The sinking of the Titanic was also instrumental in changing the existing regulations for lifeboats on passenger liners. The Titanic was fully compliant with the lifeboat regulations of the day, yet carried only sixteen of them, enough to hold 1,178 passengers—and the Titanic was booked with 2,207 passengers and crew19. However, due to the reluctance of many passengers to leave the ship, believing that it was unsinkable, nearly all the lifeboats were lowered away without their full complement of passengers. In the end, only 705 were saved.

Both the American and British inquiry committees made numerous recommendations towards the revision of existing lifeboat regulations. The American committee proposed that every ship carry sufficient lifeboats to hold all passengers and crew onboard in the event of an emergency, a measure that was already being taken by steamship lines across the world in the wake of the Titanic’s loss. No less than four crew members with knowledge of handling boats would be assigned to every lifeboat, and lifeboat drills for the crew would be conducted and noted in the ship’s log a minimum of twice a month. Both crew and passengers would be assigned to lifeboats before the start of the voyage; the assignments would be allocated as to provide passengers the shortest route possible to a lifeboat, and both assignments and directions to the lifeboats would be posted in each stateroom20.

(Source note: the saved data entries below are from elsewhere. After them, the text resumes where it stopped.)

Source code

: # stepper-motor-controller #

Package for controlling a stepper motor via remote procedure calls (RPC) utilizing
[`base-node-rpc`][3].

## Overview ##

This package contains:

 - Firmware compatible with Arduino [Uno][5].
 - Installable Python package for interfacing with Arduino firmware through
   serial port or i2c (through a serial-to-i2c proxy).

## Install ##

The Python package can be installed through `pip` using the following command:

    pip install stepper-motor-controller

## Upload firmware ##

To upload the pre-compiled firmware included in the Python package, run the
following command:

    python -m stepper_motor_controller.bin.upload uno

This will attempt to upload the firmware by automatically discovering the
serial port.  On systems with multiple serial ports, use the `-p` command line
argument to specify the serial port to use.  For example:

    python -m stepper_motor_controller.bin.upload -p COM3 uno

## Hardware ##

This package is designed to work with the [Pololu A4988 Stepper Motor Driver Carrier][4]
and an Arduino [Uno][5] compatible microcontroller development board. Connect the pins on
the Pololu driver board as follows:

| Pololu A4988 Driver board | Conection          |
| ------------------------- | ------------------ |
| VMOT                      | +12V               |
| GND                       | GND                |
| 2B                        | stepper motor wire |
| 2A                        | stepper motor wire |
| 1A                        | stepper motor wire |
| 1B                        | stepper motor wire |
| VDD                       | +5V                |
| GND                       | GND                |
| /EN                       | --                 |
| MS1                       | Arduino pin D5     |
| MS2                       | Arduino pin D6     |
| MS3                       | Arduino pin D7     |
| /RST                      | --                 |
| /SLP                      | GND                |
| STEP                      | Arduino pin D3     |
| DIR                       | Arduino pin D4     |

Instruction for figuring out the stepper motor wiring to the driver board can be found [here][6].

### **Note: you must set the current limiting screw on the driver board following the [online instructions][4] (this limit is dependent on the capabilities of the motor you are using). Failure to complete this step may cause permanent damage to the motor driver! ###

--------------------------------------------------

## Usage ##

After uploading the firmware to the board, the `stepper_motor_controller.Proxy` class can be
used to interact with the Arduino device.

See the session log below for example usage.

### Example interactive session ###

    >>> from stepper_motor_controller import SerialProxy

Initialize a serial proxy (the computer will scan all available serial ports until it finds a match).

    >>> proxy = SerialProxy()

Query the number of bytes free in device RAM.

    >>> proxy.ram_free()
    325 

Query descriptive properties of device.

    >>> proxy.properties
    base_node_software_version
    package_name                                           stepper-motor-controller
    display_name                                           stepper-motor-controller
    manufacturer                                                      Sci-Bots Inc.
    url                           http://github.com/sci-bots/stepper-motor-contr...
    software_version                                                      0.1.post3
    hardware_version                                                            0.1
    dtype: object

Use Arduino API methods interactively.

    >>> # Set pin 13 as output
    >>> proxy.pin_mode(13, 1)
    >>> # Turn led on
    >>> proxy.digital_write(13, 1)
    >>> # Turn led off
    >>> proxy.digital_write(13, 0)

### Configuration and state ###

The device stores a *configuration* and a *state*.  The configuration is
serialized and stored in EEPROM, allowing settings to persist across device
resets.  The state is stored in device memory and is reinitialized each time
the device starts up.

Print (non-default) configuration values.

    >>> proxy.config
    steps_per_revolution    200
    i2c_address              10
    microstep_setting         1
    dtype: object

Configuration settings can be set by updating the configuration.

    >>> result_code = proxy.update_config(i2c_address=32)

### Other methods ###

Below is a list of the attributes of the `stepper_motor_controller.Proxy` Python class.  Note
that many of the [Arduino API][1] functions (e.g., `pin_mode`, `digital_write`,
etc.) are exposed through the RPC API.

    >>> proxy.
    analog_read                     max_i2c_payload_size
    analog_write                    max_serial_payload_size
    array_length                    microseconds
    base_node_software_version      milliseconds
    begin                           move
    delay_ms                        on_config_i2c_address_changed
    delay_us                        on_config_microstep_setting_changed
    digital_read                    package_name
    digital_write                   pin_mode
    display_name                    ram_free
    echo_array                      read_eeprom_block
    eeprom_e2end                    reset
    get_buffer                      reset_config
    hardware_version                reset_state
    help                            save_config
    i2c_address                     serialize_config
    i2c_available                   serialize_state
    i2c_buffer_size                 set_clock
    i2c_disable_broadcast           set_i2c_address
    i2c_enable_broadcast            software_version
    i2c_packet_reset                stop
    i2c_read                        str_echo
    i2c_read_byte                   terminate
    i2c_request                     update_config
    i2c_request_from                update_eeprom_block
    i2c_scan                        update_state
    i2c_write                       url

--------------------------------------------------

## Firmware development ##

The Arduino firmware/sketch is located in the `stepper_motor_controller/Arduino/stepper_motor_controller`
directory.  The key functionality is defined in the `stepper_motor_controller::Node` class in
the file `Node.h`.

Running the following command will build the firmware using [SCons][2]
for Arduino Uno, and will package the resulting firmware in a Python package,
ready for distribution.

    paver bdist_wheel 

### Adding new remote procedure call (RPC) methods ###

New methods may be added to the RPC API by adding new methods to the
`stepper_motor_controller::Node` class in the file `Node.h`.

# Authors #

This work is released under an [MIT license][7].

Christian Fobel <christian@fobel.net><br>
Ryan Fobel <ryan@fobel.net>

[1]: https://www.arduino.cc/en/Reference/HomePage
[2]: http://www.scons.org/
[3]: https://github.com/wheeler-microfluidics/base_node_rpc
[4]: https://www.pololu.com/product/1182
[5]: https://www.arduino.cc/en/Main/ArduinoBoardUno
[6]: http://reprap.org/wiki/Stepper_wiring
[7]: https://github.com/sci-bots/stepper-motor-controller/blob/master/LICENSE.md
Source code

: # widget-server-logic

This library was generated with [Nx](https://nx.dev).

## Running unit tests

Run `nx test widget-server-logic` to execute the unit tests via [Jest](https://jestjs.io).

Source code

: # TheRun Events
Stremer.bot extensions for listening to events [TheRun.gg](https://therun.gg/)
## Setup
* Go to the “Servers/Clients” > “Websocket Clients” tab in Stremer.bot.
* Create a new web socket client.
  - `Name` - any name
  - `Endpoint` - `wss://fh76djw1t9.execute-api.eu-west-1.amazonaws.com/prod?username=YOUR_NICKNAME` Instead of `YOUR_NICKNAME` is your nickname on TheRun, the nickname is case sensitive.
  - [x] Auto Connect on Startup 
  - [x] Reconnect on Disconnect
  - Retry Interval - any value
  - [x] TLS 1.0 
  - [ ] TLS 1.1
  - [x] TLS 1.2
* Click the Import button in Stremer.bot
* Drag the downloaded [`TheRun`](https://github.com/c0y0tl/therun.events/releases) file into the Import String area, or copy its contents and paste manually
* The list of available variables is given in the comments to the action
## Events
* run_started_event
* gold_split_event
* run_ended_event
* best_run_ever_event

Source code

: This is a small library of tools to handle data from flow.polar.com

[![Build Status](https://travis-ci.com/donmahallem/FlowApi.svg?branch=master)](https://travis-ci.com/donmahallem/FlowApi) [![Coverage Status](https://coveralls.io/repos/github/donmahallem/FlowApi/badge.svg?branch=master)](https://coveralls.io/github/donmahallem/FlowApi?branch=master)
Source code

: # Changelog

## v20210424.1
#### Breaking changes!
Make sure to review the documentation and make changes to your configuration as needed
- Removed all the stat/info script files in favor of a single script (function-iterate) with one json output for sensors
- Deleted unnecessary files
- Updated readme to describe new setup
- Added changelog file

The British committee’s plans for revising lifeboat regulations were much more detailed. Lifeboat accommodation on passenger ships would be based on the projected number of passengers to be carried, rather than tonnage, and such accommodations would be considered independently of the subdivision of the ship into watertight components. (This involved striking down Rule 12 of the Life-Saving Appliance Rules of 1902.) In special cases where the Board of Trade believed the provision of lifeboats for all on board to be impractical, requirements would be altered accordingly. This involved changing the sizes and types of lifeboats on board, changing the manners of stowing them, or setting aside an entire deck to the storage of lifeboats and the drilling of the crew. All lifeboats would be fitted with a “protective fender” or bumper, to prevent damage when being lowered. In addition, the committee proposed that the Board of Trade be empowered to require that one or more lifeboats be fitted with “some form of mechanical propulsion”—i.e. an engine. All lifeboats would be on board before any ship commenced a voyage, and be equipped with lamps and pyrotechnics for signaling, as well as compasses and provisions; they would also be marked to easily indicate the maximum capacity of adult individuals when being lowered. Finally, the committee recommended that Board of Trade inspection of lifeboats should be more strict and searching in the future21.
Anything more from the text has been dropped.